_Task details_
For the data below, restate word for word only the lines from the line containing "Теорема доказана." through the line containing "However, when running", both ends included.

_ _ _

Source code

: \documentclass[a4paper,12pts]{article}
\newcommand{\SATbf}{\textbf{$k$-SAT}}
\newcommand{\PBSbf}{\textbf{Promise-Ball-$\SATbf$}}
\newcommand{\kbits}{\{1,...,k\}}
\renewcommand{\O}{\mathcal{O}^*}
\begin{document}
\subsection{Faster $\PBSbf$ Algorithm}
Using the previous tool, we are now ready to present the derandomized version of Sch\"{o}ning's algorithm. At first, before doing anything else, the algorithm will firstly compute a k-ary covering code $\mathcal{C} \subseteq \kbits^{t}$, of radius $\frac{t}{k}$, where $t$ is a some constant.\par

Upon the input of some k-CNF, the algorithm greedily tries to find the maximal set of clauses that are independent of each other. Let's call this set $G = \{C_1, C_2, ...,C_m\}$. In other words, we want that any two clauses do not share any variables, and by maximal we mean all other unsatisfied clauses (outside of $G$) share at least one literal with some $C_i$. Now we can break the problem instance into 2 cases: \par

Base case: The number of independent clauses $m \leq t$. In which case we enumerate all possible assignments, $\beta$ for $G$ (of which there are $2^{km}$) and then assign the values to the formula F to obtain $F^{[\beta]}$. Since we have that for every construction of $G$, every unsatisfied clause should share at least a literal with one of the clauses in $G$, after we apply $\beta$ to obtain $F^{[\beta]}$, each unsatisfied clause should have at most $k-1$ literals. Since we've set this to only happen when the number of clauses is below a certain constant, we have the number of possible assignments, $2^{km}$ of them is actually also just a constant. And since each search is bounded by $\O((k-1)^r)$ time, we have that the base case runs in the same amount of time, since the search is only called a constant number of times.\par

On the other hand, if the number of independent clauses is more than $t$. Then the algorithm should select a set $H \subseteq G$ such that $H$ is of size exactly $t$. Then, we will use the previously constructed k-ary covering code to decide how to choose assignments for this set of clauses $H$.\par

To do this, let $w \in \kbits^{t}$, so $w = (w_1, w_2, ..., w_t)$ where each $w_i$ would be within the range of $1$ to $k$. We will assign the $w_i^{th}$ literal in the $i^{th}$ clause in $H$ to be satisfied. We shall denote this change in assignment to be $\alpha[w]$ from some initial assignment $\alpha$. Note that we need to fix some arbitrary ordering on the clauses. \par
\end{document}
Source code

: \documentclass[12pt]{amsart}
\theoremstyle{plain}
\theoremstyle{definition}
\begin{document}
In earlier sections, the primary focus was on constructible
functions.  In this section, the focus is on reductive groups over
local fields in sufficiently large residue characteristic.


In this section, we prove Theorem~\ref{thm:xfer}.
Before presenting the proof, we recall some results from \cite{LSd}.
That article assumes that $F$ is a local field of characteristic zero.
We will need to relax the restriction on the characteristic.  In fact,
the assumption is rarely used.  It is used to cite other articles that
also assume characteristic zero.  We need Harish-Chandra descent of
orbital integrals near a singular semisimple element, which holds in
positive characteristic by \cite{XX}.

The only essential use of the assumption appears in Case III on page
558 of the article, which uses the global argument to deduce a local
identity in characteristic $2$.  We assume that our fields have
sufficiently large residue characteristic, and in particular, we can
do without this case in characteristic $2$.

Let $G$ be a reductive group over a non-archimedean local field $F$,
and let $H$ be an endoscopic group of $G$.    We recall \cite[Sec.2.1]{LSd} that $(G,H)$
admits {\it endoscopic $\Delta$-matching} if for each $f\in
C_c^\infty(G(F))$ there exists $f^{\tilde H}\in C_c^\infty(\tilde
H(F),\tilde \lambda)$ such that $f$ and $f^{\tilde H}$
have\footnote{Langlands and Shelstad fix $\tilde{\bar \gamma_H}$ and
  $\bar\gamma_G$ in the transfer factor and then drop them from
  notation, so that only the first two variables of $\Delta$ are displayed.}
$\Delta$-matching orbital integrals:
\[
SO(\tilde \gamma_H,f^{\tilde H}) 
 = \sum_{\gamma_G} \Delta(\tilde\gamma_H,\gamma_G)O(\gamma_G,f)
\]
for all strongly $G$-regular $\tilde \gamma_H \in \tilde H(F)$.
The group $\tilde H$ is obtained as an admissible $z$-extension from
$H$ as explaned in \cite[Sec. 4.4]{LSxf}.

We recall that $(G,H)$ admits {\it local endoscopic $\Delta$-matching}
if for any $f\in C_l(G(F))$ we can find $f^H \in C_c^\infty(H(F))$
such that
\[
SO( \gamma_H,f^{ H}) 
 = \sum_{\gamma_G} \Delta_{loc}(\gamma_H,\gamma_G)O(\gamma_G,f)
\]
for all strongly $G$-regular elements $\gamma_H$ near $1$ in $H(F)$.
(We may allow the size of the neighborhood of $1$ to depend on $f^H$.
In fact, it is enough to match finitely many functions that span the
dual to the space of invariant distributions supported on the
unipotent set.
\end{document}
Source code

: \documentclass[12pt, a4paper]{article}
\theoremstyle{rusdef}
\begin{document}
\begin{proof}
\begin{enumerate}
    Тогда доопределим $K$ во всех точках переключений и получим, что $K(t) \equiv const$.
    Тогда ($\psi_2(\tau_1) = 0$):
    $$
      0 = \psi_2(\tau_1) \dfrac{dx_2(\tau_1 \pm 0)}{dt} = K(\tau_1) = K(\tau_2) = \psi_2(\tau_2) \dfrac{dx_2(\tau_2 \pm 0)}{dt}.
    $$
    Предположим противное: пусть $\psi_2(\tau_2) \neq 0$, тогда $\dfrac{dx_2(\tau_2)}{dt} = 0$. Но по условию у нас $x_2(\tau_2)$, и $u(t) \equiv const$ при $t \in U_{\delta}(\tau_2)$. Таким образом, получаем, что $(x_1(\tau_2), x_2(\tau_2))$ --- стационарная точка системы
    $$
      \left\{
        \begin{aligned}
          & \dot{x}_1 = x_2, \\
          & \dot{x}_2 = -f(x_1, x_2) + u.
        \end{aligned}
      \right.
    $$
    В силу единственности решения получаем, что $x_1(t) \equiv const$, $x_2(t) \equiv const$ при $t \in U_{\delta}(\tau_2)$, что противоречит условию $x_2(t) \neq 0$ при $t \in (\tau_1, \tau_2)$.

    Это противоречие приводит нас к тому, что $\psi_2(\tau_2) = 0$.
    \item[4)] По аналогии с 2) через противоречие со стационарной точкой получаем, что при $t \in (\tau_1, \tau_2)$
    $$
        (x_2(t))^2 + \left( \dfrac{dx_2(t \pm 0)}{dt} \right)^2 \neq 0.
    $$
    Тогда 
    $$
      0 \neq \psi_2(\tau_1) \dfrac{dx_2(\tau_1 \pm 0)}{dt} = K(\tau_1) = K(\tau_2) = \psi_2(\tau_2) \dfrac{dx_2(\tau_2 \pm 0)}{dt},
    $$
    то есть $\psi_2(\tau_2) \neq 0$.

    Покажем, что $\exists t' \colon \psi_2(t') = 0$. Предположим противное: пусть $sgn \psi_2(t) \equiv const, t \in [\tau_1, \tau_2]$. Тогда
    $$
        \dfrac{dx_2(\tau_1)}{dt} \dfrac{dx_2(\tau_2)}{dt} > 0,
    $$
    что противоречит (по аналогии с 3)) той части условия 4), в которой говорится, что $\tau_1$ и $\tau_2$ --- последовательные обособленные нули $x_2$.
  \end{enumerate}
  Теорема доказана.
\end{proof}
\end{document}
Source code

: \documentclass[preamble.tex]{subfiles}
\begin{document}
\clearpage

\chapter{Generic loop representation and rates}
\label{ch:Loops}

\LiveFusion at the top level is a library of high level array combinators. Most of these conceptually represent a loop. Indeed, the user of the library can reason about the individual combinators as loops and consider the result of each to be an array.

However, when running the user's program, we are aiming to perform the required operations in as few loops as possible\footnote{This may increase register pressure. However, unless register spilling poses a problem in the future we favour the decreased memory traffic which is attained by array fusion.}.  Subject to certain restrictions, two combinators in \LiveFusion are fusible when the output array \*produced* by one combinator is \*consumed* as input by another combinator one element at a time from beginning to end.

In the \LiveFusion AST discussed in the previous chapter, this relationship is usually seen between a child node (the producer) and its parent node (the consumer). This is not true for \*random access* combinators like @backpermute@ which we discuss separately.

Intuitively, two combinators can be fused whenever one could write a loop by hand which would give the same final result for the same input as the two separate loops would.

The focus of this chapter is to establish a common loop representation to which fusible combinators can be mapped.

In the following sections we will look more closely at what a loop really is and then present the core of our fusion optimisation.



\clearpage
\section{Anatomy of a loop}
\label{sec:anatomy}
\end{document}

_ _ _

_Response to this task_
  Теорема доказана.
\end{proof}
\end{document}
Source code

: \documentclass[preamble.tex]{subfiles}
\begin{document}
\clearpage

\chapter{Generic loop representation and rates}
\label{ch:Loops}

\LiveFusion at the top level is a library of high level array combinators. Most of these conceptually represent a loop. Indeed, the user of the library can reason about the individual combinators as loops and consider the result of each to be an array.

However, when running the user's program, we are aiming to perform the required operations in as few loops as possible\footnote{This may increase register pressure. However, unless register spilling poses a problem in the future we favour the decreased memory traffic which is attained by array fusion.}.  Subject to certain restrictions, two combinators in \LiveFusion are fusible when the output array \*produced* by one combinator is \*consumed* as input by another combinator one element at a time from beginning to end.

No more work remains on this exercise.